- [ASSIGNMENT]: An exact repetition of the records is required. Leave nothing out.

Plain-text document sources
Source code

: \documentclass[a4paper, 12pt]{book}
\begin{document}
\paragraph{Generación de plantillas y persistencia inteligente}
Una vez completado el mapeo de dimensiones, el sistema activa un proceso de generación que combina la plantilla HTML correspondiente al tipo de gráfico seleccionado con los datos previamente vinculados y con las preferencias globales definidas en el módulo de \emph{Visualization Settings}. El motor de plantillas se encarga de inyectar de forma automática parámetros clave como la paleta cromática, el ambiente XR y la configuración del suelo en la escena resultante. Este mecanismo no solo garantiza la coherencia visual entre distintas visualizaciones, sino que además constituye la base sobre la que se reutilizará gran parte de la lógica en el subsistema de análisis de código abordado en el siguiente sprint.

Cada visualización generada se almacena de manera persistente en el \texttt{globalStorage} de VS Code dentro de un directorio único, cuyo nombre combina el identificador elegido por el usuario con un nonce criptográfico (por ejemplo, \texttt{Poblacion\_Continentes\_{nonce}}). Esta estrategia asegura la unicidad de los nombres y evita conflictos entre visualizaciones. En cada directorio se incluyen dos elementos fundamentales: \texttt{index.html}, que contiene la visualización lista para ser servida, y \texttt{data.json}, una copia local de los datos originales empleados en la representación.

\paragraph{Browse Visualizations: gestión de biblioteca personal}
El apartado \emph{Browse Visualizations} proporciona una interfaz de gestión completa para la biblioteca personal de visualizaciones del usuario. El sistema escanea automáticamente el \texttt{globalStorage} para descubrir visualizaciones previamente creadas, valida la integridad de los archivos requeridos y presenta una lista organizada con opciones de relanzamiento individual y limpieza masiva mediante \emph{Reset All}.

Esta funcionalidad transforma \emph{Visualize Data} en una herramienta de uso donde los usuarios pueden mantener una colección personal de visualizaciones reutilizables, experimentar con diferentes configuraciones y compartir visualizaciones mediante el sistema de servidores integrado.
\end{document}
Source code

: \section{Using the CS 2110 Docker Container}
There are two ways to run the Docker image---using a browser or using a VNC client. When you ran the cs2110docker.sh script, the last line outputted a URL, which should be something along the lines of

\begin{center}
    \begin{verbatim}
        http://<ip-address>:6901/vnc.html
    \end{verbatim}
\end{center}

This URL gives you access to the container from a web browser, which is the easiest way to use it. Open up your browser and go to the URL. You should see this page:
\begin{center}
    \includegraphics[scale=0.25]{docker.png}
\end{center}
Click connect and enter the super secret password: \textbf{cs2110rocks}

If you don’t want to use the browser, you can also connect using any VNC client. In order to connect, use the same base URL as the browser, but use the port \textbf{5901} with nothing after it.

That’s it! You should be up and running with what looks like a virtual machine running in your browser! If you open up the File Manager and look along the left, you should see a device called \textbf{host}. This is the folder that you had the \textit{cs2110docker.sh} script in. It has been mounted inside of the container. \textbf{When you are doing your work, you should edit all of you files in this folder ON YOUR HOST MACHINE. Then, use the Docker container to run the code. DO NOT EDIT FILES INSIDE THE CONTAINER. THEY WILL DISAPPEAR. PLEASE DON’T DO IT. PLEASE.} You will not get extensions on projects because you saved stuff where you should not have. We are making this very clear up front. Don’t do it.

- [SOLVED PROBLEM]:
Source code

: \documentclass[a4paper, 12pt]{book}
\begin{document}
\paragraph{Generación de plantillas y persistencia inteligente}
Una vez completado el mapeo de dimensiones, el sistema activa un proceso de generación que combina la plantilla HTML correspondiente al tipo de gráfico seleccionado con los datos previamente vinculados y con las preferencias globales definidas en el módulo de \emph{Visualization Settings}. El motor de plantillas se encarga de inyectar de forma automática parámetros clave como la paleta cromática, el ambiente XR y la configuración del suelo en la escena resultante. Este mecanismo no solo garantiza la coherencia visual entre distintas visualizaciones, sino que además constituye la base sobre la que se reutilizará gran parte de la lógica en el subsistema de análisis de código abordado en el siguiente sprint.

Cada visualización generada se almacena de manera persistente en el \texttt{globalStorage} de VS Code dentro de un directorio único, cuyo nombre combina el identificador elegido por el usuario con un nonce criptográfico (por ejemplo, \texttt{Poblacion\_Continentes\_{nonce}}). Esta estrategia asegura la unicidad de los nombres y evita conflictos entre visualizaciones. En cada directorio se incluyen dos elementos fundamentales: \texttt{index.html}, que contiene la visualización lista para ser servida, y \texttt{data.json}, una copia local de los datos originales empleados en la representación.

\paragraph{Browse Visualizations: gestión de biblioteca personal}
El apartado \emph{Browse Visualizations} proporciona una interfaz de gestión completa para la biblioteca personal de visualizaciones del usuario. El sistema escanea automáticamente el \texttt{globalStorage} para descubrir visualizaciones previamente creadas, valida la integridad de los archivos requeridos y presenta una lista organizada con opciones de relanzamiento individual y limpieza masiva mediante \emph{Reset All}.

Esta funcionalidad transforma \emph{Visualize Data} en una herramienta de uso donde los usuarios pueden mantener una colección personal de visualizaciones reutilizables, experimentar con diferentes configuraciones y compartir visualizaciones mediante el sistema de servidores integrado.
\end{document}
Source code

: \section{Using the CS 2110 Docker Container}
There are two ways to run the Docker image---using a browser or using a VNC client. When you ran the cs2110docker.sh script, the last line outputted a URL, which should be something along the lines of

\begin{center}
    \begin{verbatim}
        http://<ip-address>:6901/vnc.html
    \end{verbatim}
\end{center}

This URL gives you access to the container from a web browser, which is the easiest way to use it. Open up your browser and go to the URL. You should see this page:
\begin{center}
    \includegraphics[scale=0.25]{docker.png}
\end{center}
Click connect and enter the super secret password: \textbf{cs2110rocks}

If you don’t want to use the browser, you can also connect using any VNC client. In order to connect, use the same base URL as the browser, but use the port \textbf{5901} with nothing after it.

That’s it! You should be up and running with what looks like a virtual machine running in your browser! If you open up the File Manager and look along the left, you should see a device called \textbf{host}. This is the folder that you had the \textit{cs2110docker.sh} script in. It has been mounted inside of the container. \textbf{When you are doing your work, you should edit all of you files in this folder ON YOUR HOST MACHINE. Then, use the Docker container to run the code. DO NOT EDIT FILES INSIDE THE CONTAINER. THEY WILL DISAPPEAR. PLEASE DON’T DO IT. PLEASE.} You will not get extensions on projects because you saved stuff where you should not have. We are making this very clear up front. Don’t do it.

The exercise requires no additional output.